Square Pie Guys: Hip to Be Square

The founders of Detroit-style pizza leader Square Pie Guys believe that with great pizza-making skill comes great responsibility.

  • Can Marc Schechter and Danny Stoller, the founders of Square Pie Guys in San Francisco and Oakland, change lives with Detroit-style pizza?
  • The two pizzaioli believe Square Pie Guys is “the next great American pizza chain.”

Related: What are the elements of an authentic Detroit-style pizza?

Story by Rick Hynum | Photos by Melati Citrawireja

How did two Jewish guys—one from Long Island, the other from Seattle—become famous in San Francisco for making Detroit-style pizzas? Danny Stoller, co-founder of Square Pie Guys (SPG), is surely one of the few American pizzaioli who could have been a rabbi (his own rabbi suggested that career at Stoller’s bar mitzvah). His business partner, Marc Schechter, started out making pies and giving them away for free to his friends—and to homeless people. They are, to borrow a homey expression, “good people.” And their shared values—a firm conviction that with great pizza making skill comes great responsibility—inform and shape the culture at Square Pie Guys, with three locations in San Francisco and Oakland.
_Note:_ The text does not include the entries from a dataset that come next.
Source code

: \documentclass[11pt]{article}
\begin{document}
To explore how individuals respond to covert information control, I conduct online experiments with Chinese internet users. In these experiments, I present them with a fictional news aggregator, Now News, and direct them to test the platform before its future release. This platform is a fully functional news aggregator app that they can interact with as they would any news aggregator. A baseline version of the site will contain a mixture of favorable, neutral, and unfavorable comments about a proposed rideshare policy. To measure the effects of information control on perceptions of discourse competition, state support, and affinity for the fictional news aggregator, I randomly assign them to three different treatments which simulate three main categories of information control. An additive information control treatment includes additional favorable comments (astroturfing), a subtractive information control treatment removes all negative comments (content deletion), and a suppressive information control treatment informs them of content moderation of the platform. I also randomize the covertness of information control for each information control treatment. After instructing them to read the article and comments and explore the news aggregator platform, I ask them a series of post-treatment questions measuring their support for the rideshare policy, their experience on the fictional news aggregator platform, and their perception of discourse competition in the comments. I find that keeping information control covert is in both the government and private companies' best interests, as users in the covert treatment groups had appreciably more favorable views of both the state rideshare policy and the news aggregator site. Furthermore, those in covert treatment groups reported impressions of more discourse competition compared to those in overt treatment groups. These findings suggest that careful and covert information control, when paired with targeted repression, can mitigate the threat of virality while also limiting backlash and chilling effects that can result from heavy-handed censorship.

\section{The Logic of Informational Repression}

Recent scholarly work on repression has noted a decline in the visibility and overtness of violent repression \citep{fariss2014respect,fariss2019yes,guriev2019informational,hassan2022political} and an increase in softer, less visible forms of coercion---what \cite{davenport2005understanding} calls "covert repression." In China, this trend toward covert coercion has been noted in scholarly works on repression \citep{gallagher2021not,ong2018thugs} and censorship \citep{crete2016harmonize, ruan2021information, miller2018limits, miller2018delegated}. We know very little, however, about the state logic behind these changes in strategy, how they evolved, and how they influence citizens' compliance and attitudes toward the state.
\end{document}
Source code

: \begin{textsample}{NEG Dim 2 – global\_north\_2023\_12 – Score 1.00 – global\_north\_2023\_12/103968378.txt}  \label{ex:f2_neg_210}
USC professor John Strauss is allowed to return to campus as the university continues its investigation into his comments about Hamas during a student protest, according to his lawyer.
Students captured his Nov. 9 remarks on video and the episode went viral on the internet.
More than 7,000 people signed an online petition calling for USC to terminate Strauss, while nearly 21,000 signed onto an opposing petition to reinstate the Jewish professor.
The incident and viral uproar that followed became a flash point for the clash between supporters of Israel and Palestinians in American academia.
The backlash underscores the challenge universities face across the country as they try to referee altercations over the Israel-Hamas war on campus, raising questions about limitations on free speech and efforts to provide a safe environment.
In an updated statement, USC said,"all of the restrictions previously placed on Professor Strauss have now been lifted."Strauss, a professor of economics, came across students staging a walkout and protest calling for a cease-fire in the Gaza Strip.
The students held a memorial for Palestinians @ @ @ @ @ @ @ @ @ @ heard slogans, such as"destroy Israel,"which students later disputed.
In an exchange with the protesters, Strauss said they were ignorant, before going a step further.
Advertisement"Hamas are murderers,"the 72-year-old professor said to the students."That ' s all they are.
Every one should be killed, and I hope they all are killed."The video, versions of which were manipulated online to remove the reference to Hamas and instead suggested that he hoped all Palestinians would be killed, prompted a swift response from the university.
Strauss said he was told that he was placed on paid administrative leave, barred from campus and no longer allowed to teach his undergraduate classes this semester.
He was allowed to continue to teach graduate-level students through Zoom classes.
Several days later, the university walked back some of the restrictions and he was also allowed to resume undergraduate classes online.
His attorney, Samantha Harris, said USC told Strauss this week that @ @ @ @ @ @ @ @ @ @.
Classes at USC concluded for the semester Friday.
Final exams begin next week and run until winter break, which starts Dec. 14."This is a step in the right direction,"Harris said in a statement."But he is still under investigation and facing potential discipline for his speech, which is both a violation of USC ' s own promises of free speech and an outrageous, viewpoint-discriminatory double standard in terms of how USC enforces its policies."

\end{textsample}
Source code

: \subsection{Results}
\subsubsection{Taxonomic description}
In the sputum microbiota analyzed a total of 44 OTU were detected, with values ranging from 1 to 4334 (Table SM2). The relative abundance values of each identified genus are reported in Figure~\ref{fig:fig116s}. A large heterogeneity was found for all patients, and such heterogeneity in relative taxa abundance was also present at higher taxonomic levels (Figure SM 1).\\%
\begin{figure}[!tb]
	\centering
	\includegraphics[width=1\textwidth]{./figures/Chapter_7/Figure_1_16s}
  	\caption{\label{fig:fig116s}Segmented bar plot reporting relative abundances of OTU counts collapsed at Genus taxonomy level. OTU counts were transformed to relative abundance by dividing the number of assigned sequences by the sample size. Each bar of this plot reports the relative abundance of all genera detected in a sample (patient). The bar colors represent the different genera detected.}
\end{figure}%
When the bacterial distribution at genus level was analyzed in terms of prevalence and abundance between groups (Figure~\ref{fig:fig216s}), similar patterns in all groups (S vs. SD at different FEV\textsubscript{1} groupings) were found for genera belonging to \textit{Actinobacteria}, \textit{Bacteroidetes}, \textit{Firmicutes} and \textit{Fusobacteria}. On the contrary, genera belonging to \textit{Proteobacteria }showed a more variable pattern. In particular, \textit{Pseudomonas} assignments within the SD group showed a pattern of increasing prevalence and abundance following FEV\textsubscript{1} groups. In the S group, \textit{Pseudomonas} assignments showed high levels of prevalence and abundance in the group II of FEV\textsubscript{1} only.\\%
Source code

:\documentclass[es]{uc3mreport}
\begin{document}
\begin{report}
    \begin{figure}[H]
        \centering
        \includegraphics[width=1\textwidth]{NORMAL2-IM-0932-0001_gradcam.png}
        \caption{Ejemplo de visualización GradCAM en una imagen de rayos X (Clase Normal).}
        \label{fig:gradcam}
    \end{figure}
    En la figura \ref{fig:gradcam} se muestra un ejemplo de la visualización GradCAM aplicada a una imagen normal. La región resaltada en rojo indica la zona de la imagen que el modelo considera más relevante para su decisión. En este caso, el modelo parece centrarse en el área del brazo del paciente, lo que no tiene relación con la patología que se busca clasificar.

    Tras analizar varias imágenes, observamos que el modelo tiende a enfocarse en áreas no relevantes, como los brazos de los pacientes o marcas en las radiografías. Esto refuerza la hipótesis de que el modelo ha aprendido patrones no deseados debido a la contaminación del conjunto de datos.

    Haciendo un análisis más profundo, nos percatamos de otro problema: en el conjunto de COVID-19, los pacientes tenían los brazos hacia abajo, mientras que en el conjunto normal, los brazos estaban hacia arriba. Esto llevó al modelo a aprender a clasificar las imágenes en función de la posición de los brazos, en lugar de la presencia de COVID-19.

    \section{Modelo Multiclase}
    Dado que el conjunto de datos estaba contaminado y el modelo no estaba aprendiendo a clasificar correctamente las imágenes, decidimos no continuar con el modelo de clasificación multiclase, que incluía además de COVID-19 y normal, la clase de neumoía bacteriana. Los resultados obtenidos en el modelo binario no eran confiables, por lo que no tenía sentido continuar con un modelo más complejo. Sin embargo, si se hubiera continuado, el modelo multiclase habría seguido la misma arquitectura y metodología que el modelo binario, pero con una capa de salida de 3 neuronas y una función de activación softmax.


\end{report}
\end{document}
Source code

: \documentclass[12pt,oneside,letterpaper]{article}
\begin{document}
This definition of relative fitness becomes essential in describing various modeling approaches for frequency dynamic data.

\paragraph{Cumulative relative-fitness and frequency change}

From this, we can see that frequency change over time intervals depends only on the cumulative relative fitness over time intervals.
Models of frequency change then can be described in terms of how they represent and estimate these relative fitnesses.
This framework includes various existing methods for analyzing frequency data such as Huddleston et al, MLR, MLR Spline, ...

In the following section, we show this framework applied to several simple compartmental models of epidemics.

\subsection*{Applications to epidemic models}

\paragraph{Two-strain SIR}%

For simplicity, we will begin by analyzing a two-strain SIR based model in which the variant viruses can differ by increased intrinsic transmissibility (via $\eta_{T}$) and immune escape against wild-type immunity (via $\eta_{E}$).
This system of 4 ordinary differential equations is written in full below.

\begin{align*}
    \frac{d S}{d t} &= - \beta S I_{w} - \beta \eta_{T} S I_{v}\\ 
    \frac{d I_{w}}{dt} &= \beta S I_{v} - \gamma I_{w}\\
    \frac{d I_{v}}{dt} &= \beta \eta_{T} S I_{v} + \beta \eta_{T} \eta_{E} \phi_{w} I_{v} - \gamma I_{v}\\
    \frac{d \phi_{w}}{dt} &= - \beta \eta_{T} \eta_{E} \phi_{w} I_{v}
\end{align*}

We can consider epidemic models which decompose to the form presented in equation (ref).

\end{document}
Brought together by God or happenstance—depending on your perspective—Stoller and Schechter have become media darlings and ambassadors for a pizza style that barely existed outside of Detroit when they were kids. Thanks in part to some masterful marketing, every location they open makes headlines in the local press. And every location makes a difference in the lives of people in need. Because the founders aren’t just partners in a pizzeria but collaborators with a network of community nonprofits that receive a portion of Square Pie Guys’ sales.

“Look, no one starts a business because they aren’t trying to build a better life for themselves,” Stoller explains. “And, as we were talking about the type of company we wanted to run, we knew community was such an important part of what we were striving for. We’ve been so lucky to have a voice, to get the interest from the press. Being able to repay a bit of that goodwill is just the natural evolution of trying to do things the right way.”

Danny and Marc on a staircase with artwork featuring a dark blue pizza slice on the wall behind them

Crossing Pizza Paths
When he was growing up on Long Island, Schechter says, “It was a pretty normal thing to only eat great pizza. When I went to summer camp, I was shocked by the terrible frozen pizzas they’d serve us because I was so spoiled by what we had back home. Ever since then, I went out of my way to try and find the best pizza wherever I was.”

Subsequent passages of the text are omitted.